Exercise
Copy exactly the lines from the beginning of the data down to and including the line holding "- Team formation and management", without any pictures.

[Saved data entries]

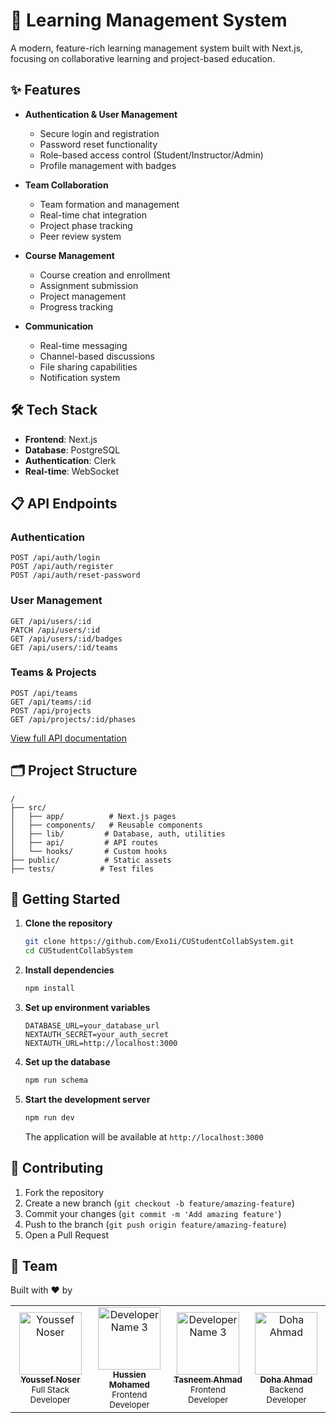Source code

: # 🚀 Learning Management System

A modern, feature-rich learning management system built with Next.js, focusing on collaborative learning and
project-based education.


## ✨ Features

- **Authentication & User Management**
    - Secure login and registration
    - Password reset functionality
    - Role-based access control (Student/Instructor/Admin)
    - Profile management with badges

- **Team Collaboration**
    - Team formation and management
    - Real-time chat integration
    - Project phase tracking
    - Peer review system

- **Course Management**
    - Course creation and enrollment
    - Assignment submission
    - Project management
    - Progress tracking

- **Communication**
    - Real-time messaging
    - Channel-based discussions
    - File sharing capabilities
    - Notification system

## 🛠️ Tech Stack

- **Frontend**: Next.js
- **Database**: PostgreSQL
- **Authentication**: Clerk
- **Real-time**: WebSocket

## 📋 API Endpoints

### Authentication

```
POST /api/auth/login
POST /api/auth/register
POST /api/auth/reset-password
```

### User Management

```
GET /api/users/:id
PATCH /api/users/:id
GET /api/users/:id/badges
GET /api/users/:id/teams
```

### Teams & Projects

```
POST /api/teams
GET /api/teams/:id
POST /api/projects
GET /api/projects/:id/phases
```

[View full API documentation](./API_DOCUMENTATION.md)
 
## 🗂️ Project Structure

```
/
├── src/
│   ├── app/          # Next.js pages
│   ├── components/   # Reusable components
│   ├── lib/         # Database, auth, utilities
│   ├── api/         # API routes
│   └── hooks/       # Custom hooks
├── public/          # Static assets
├── tests/          # Test files
```

## 🚀 Getting Started

1. **Clone the repository**
   ```bash
   git clone https://github.com/Exo1i/CUStudentCollabSystem.git
   cd CUStudentCollabSystem
   ```

2. **Install dependencies**
   ```bash
   npm install
   ```

3. **Set up environment variables**

    ```env
    DATABASE_URL=your_database_url
    NEXTAUTH_SECRET=your_auth_secret
    NEXTAUTH_URL=http://localhost:3000
    ```  


5. **Set up the database**
   ```bash
   npm run schema
   ```

6. **Start the development server**
   ```bash
   npm run dev
   ```

   The application will be available at `http://localhost:3000`

## 🤝 Contributing

1. Fork the repository
2. Create a new branch (`git checkout -b feature/amazing-feature`)
3. Commit your changes (`git commit -m 'Add amazing feature'`)
4. Push to the branch (`git push origin feature/amazing-feature`)
5. Open a Pull Request

## 👥 Team

Built with ❤️ by
<table>
<tr>
    <td align="center">
        <a href="https://github.com/exo1i">
            <img src="https://github.com/exo1i.png" width="100px;" alt="Youssef Noser"/><br />
            <sub><b>Youssef Noser</b></sub>
        </a><br />
        <sub>Full Stack Developer</sub>
    </td>
   <td align="center">
        <a href="https://github.com/Hussein-Mohamed1">
            <img src="https://github.com/Hussein-Mohamed1.png" width="100px;" alt="Developer Name 3"/><br />
            <sub><b>Hussien Mohamed</b></sub>
        </a><br />
        <sub>Frontend Developer</sub>
    </td>
    <td align="center">
          <a href="https://github.com/xx-Tasneem-Ahmed-xx">
              <img src="https://github.com/xx-Tasneem-Ahmed-xx.png" width="100px;" alt="Developer Name 3"/><br />
              <sub><b>Tasneem Ahmad</b></sub>
          </a><br />
          <sub>Frontend Developer</sub>
      </td>
    <td align="center">
        <a href="https://github.com/Doha-Ahmed-E">
            <img src="https://github.com/Doha-Ahmed-E.png" width="100px;" alt="Doha Ahmad"/><br />
            <sub><b>Doha Ahmad</b></sub>
        </a><br />
        <sub>Backend Developer</sub>
    </td>

</tr>
</table>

Completed task
Source code

: # 🚀 Learning Management System

A modern, feature-rich learning management system built with Next.js, focusing on collaborative learning and
project-based education.


## ✨ Features

- **Authentication & User Management**
    - Secure login and registration
    - Password reset functionality
    - Role-based access control (Student/Instructor/Admin)
    - Profile management with badges

- **Team Collaboration**
    - Team formation and management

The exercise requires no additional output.